89 | Bet

3K 176 66
                                    

a/n: 
Y'all: I bet she isn't gonna post.
Me: Bet.


Rosalie's thumbnail was nonexistent, so she had moved on to her pinkie nail as she sat through French. French was the class that made it most obvious to Rosalie (and their entire French group, really) that Joanna Spencer had Fucked Up. Rosalie's view to the front of the classroom was unobscured now by Joanna's vibrant orange hair and poor posture. She found herself staring at the open space as their test scores were handed back one-by-one.

Their teacher came down the aisle with a stack of papers, slipping them to students as she went. She skipped over Joanna's seat and went on to Jamie-Lee's.

Rosalie straightened a little when she realized that she had been slouching. She looked up at her teacher's face, but found her already turning to Dylan Cox, and then Lennie. Rosalie's hand hesitated over the folded corner of her paper when she heard their teacher say, "Job well done, Mr. Pittmen."

She didn't say that to me, Rosalie thought, lips pursed tight. She swallowed hard and discretely curved the packet of paper so Jamie-Lee couldn't see the score when she unfolded the corner.

93%.

Rosalie felt like she was watching her valedictorian status fall right into Lennie Pittmen's hands.

She folded the corner back up and put her pinkie nail back between her teeth. She felt so infuriated with herself that it made her stomach churn, boiling like the blood under her skin. How could she let herself get so distracted? She couldn't blame it on Nationals, Regionals, or State.

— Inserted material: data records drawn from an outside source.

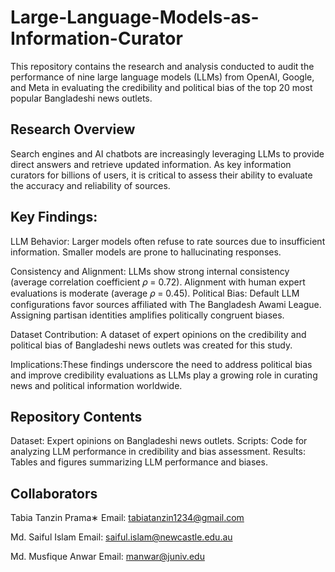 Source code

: # Large-Language-Models-as-Information-Curator

This repository contains the research and analysis conducted to audit the performance of nine large language models (LLMs) from OpenAI, Google, and Meta in evaluating the credibility and political bias of the top 20 most popular Bangladeshi news outlets.

## Research Overview
Search engines and AI chatbots are increasingly leveraging LLMs to provide direct answers and retrieve updated information. As key information curators for billions of users, it is critical to assess their ability to evaluate the accuracy and reliability of sources.

## Key Findings:
LLM Behavior: Larger models often refuse to rate sources due to insufficient information.
Smaller models are prone to hallucinating responses.

Consistency and Alignment: LLMs show strong internal consistency (average correlation coefficient 𝜌 = 0.72).
Alignment with human expert evaluations is moderate (average 𝜌 = 0.45).
Political Bias: Default LLM configurations favor sources affiliated with The Bangladesh Awami League.
Assigning partisan identities amplifies politically congruent biases.

Dataset Contribution: A dataset of expert opinions on the credibility and political bias of Bangladeshi news outlets was created for this study.

Implications:These findings underscore the need to address political bias and improve credibility evaluations as LLMs play a growing role in curating news and political information worldwide.

## Repository Contents
Dataset: Expert opinions on Bangladeshi news outlets.
Scripts: Code for analyzing LLM performance in credibility and bias assessment.
Results: Tables and figures summarizing LLM performance and biases.

## Collaborators
Tabia Tanzin Prama∗
Email: tabiatanzin1234@gmail.com

Md. Saiful Islam
Email: saiful.islam@newcastle.edu.au


Md. Musfique Anwar
Email: manwar@juniv.edu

Then why haven't I been focused? she wondered, her eyes spacing out all around the general vicinity of the empty desk.

She turned her test upside down as the bell rang. The frustration simmered into a healthy (or rather, severely unhealthy) dose of embarrassment as she heard Lennie stand from his seat behind her.

A finger tapped on the side of her desk. She startled and looked up to find Jamie-Lee smiling at her, leant over his knees, test in hand. "What'd you get for number ten?"

"Oh, um..." Rosalie started, awkwardly, her hands flat over her test. She didn't even think to look at the questions she got wrong. In her mind, every last question was scribbled over in red cross marks.

"Dude, you can just ask me to go over it with you later," Lennie said. Rosalie glanced over at him where he was standing at the other side of her desk, books under one arm. He gestured vaguely to Rosalie and said, "She's probably got better things to do than tutor you."

Jamie-Lee got all uppity in an instant, hands on his hips. "Excuse you, but tutoring me would be a dream."

"Yeah, because you're such a dreamboat, dude," Dylan mocked with a roll of his eyes.

Rosalie started packing up her things without saying a word as the three of them argued over it. "She's still got practices to focus on anyway—"

"Who said I was even suggesting a tutor? I speak perfect French."

"Écrire, c'est une autre histoire," Lennie said, and Jamie-Lee tipped his head to the side and squinted a little.

As Jamie scratched his head over what Lennie just said, Rosalie rose from her seat and snuck past Lennie, though "sneaking" wasn't exactly possible in a half-empty classroom. It took less than a second for them to realize it, and when they did, their footsteps trailed after her. She felt like she was at the head of a bundle of ducklings as they left the classroom together, and went to the cafeteria—together.